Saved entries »
● ● ● ●
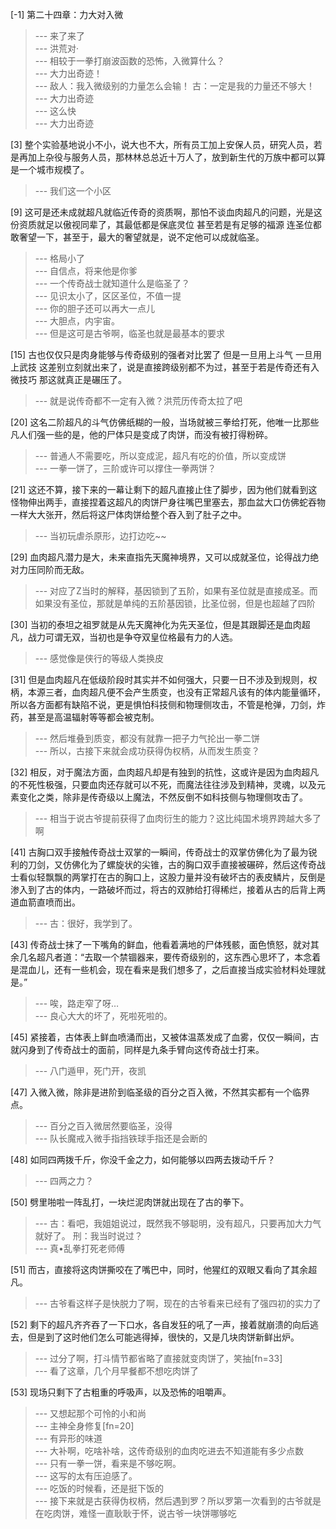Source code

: 
[-1] 第二十四章：力大对入微
>--- 来了来了<br>
>--- 洪荒对·<br>
>--- 相较于一拳打崩波函数的恐怖，入微算什么？<br>
>--- 大力出奇迹！<br>
>--- 敌人：我入微级别的力量怎么会输！
古：一定是我的力量还不够大！<br>
>--- 大力出奇迹<br>
>--- 这么快<br>
>--- 大力出奇迹<br>

[3] 整个实验基地说小不小，说大也不大，所有员工加上安保人员，研究人员，若是再加上杂役与服务人员，那林林总总近十万人了，放到新生代的万族中都可以算是一个城市规模了。
>--- 我们这一个小区<br>

[9] 这可是还未成就超凡就临近传奇的资质啊，那怕不谈血肉超凡的问题，光是这份资质就足以傲视同辈了，其最低都是保底灵位 甚至若是有足够的福源 连圣位都敢奢望一下，甚至于，最大的奢望就是，说不定他可以成就临圣。
>--- 格局小了<br>
>--- 自信点，将来他是你爹<br>
>--- 一个传奇战士就知道什么是临圣了？<br>
>--- 见识太小了，区区圣位，不值一提<br>
>--- 你的胆子还可以再大一点儿<br>
>--- 大胆点，内宇宙。<br>
>--- 但是这可是古爷啊，临圣也就是最基本的要求<br>

[15] 古也仅仅只是肉身能够与传奇级别的强者对比罢了 但是一旦用上斗气 一旦用上武技 这差别立刻就出来了，说是直接跨级别都不为过，甚至于若是传奇还有入微技巧 那这就真正是碾压了。
>--- 就是说传奇都不一定有入微？洪荒历传奇太拉了吧<br>

[20] 这名二阶超凡的斗气仿佛纸糊的一般，当场就被三拳给打死，他唯一比那些凡人们强一些的是，他的尸体只是变成了肉饼，而没有被打得粉碎。
>--- 普通人不需要吃，所以变成泥，超凡有吃的价值，所以变成饼<br>
>--- 一拳一饼了，三阶或许可以撑住一拳两饼？<br>

[21] 这还不算，接下来的一幕让剩下的超凡直接止住了脚步，因为他们就看到这怪物伸出两手，直接捏着这超凡的肉饼尸身往嘴巴里塞去，那血盆大口仿佛蛇吞物一样大大张开，然后将这尸体肉饼给整个吞入到了肚子之中。
>--- 当初玩虐杀原形，边打边吃~~<br>

[29] 血肉超凡潜力是大，未来直指先天魔神境界，又可以成就圣位，论得战力绝对力压同阶而无敌。
>--- 对应了Z当时的解释，基因锁到了五阶，如果有圣位就是直接成圣。而如果没有圣位，那就是单纯的五阶基因锁，比圣位弱，但是也超越了四阶<br>

[30] 当初的泰坦之祖罗就是从先天魔神化为先天圣位，但是其跟脚还是血肉超凡，战力可谓无双，当初也是争夺双皇位格最有力的人选。
>--- 感觉像是侠行的等级人类换皮<br>

[31] 但是血肉超凡在低级阶段时其实并不如何强大，只要一日不涉及到规则，权柄，本源三者，血肉超凡便不会产生质变，也没有正常超凡该有的体内能量循环，所以各方面都有缺陷不说，更是惧怕科技侧和物理侧攻击，不管是枪弹，刀剑，炸药，甚至是高温辐射等等都会被克制。
>--- 然后堆叠到质变，都没有就靠一把子力气抡出一拳二饼<br>
>--- 所以，古接下来就会成功获得伪权柄，从而发生质变？<br>

[32] 相反，对于魔法方面，血肉超凡却是有独到的抗性，这或许是因为血肉超凡的不死性极强，只要血肉还存就可以不死，而魔法往往涉及到精神，灵魂，以及元素变化之类，除非是传奇级以上魔法，不然反倒不如科技侧与物理侧攻击了。
>--- 相当于说古爷提前获得了血肉衍生的能力？这比纯国术境界跨越大多了啊<br>

[41] 古胸口双手接触传奇战士双掌的一瞬间，传奇战士的双掌仿佛化为了最为锐利的刀剑，又仿佛化为了螺旋状的尖锥，古的胸口双手直接被碾碎，然后这传奇战士看似轻飘飘的两掌打在古的胸口上，这股力量并没有破坏古的表皮鳞片，反倒是渗入到了古的体内，一路破坏而过，将古的双肺给打得稀烂，接着从古的后背上两道血箭直喷而出。
>--- 古：很好，我学到了。<br>

[43] 传奇战士抹了一下嘴角的鲜血，他看着满地的尸体残骸，面色愤怒，就对其余几名超凡者道：“去取一个禁锢器来，要传奇级别的，这东西心思坏了，本念着是混血儿，还有一些机会，现在看来是我们想多了，之后直接当成实验材料处理就是。”
>--- 唉，路走窄了呀…<br>
>--- 良心大大的坏了，死啦死啦的。<br>

[45] 紧接着，古体表上鲜血喷涌而出，又被体温蒸发成了血雾，仅仅一瞬间，古就闪身到了传奇战士的面前，同样是九条手臂向这传奇战士打来。
>--- 八门遁甲，死门开，夜凯<br>

[47] 入微入微，除非是进阶到临圣级的百分之百入微，不然其实都有一个临界点。
>--- 百分之百入微居然要临圣，没得<br>
>--- 队长魔戒入微手指挡铁球手指还是会断的<br>

[48] 如同四两拨千斤，你没千金之力，如何能够以四两去拨动千斤？
>--- 四两之力？<br>

[50] 劈里啪啦一阵乱打，一块烂泥肉饼就出现在了古的拳下。
>--- 古：看吧，我姐姐说过，既然我不够聪明，没有超凡，只要再加大力气就好了。
刑：我当时说过？<br>
>--- 真•乱拳打死老师傅<br>

[51] 而古，直接将这肉饼撕咬在了嘴巴中，同时，他猩红的双眼又看向了其余超凡。
>--- 古爷看这样子是快脱力了啊，现在的古爷看来已经有了强四初的实力了<br>

[52] 剩下的超凡齐齐吞了一下口水，各自发狂的吼了一声，接着就崩溃的向后逃去，但是到了这时他们怎么可能逃得掉，很快的，又是几块肉饼新鲜出炉。
>--- 过分了啊，打斗情节都省略了直接就变肉饼了，笑抽[fn=33]<br>
>--- 看了这章，几个月早餐都不想吃肉饼了<br>

[53] 现场只剩下了古粗重的呼吸声，以及恐怖的咀嚼声。
>--- 又想起那个可怜的小和尚<br>
>--- 主神全身修复[fn=20]<br>
>--- 有异形的味道<br>
>--- 大补啊，吃啥补啥，这传奇级别的血肉吃进去不知道能有多少点数<br>
>--- 只有一拳一饼，看来是不够吃啊。<br>
>--- 这写的太有压迫感了。<br>
>--- 吃饭的时候看，还是挺下饭的<br>
>--- 接下来就是古获得伪权柄，然后遇到罗？所以罗第一次看到的古爷就是在吃肉饼，难怪一直耿耿于怀，说古爷一块饼哪够吃<br>
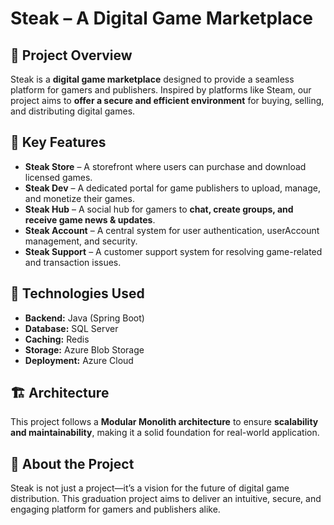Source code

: # Steak – A Digital Game Marketplace

## 📌 Project Overview
Steak is a **digital game marketplace** designed to provide a seamless platform for gamers and publishers. Inspired by platforms like Steam, our project aims to **offer a secure and efficient environment** for buying, selling, and distributing digital games.

## 🎯 Key Features
- **Steak Store** – A storefront where users can purchase and download licensed games.
- **Steak Dev** – A dedicated portal for game publishers to upload, manage, and monetize their games.
- **Steak Hub** – A social hub for gamers to **chat, create groups, and receive game news & updates**.
- **Steak Account** – A central system for user authentication, userAccount management, and security.
- **Steak Support** – A customer support system for resolving game-related and transaction issues.

## 🔧 Technologies Used
- **Backend:** Java (Spring Boot)
- **Database:** SQL Server
- **Caching:** Redis
- **Storage:** Azure Blob Storage
- **Deployment:** Azure Cloud

## 🏗️ Architecture
This project follows a **Modular Monolith architecture** to ensure **scalability and maintainability**, making it a solid foundation for real-world application.

## 🚀 About the Project
Steak is not just a project—it’s a vision for the future of digital game distribution. This graduation project aims to deliver an intuitive, secure, and engaging platform for gamers and publishers alike.
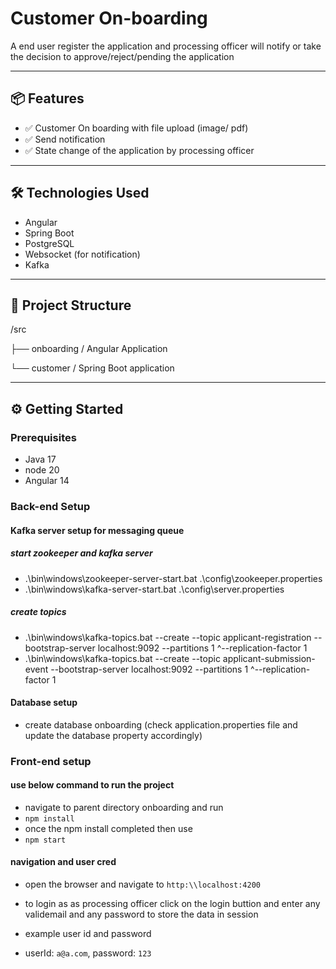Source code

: # Customer On-boarding 

A end user register the application and processing officer will notify or take the decision to approve/reject/pending the application

---

## 📦 Features

- ✅ Customer On boarding with file upload (image/ pdf)
- ✅ Send notification 
- ✅ State change of the application by processing officer

---

## 🛠️ Technologies Used

- Angular
- Spring Boot 
- PostgreSQL
- Websocket (for notification)
- Kafka

---

## 📂 Project Structure

/src

├── onboarding / Angular Application

└── customer / Spring Boot application

---

## ⚙️ Getting Started

### Prerequisites

- Java 17
- node 20 
- Angular 14

### Back-end Setup
#### Kafka server setup for messaging queue
##### start zookeeper and kafka server
 - .\bin\windows\zookeeper-server-start.bat .\config\zookeeper.properties
 - .\bin\windows\kafka-server-start.bat .\config\server.properties
 
##### create topics 
 - .\bin\windows\kafka-topics.bat --create --topic applicant-registration --bootstrap-server localhost:9092 --partitions 1 ^--replication-factor 1
 - .\bin\windows\kafka-topics.bat --create --topic applicant-submission-event --bootstrap-server localhost:9092 --partitions 1 ^--replication-factor 1
 
#### Database setup
- create database onboarding (check application.properties file and update the database property accordingly)

### Front-end setup
#### use below command to run the project
- navigate to parent directory onboarding and run 
- ``npm install``
- once the npm install completed then use
- ``npm start``
#### navigation and user cred
- open the browser and navigate to ``http:\\localhost:4200``

- to login as as processing officer click on the login buttion and enter any validemail and any password to store the data in session
- example user id and password 
- userId: ``a@a.com``, password: ``123``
● ● ● ●
Work instruction »
Lines from the entries that contain the string "navigate" must be found and copied.

Result »
- navigate to parent directory onboarding and run 
- open the browser and navigate to ``http:\\localhost:4200``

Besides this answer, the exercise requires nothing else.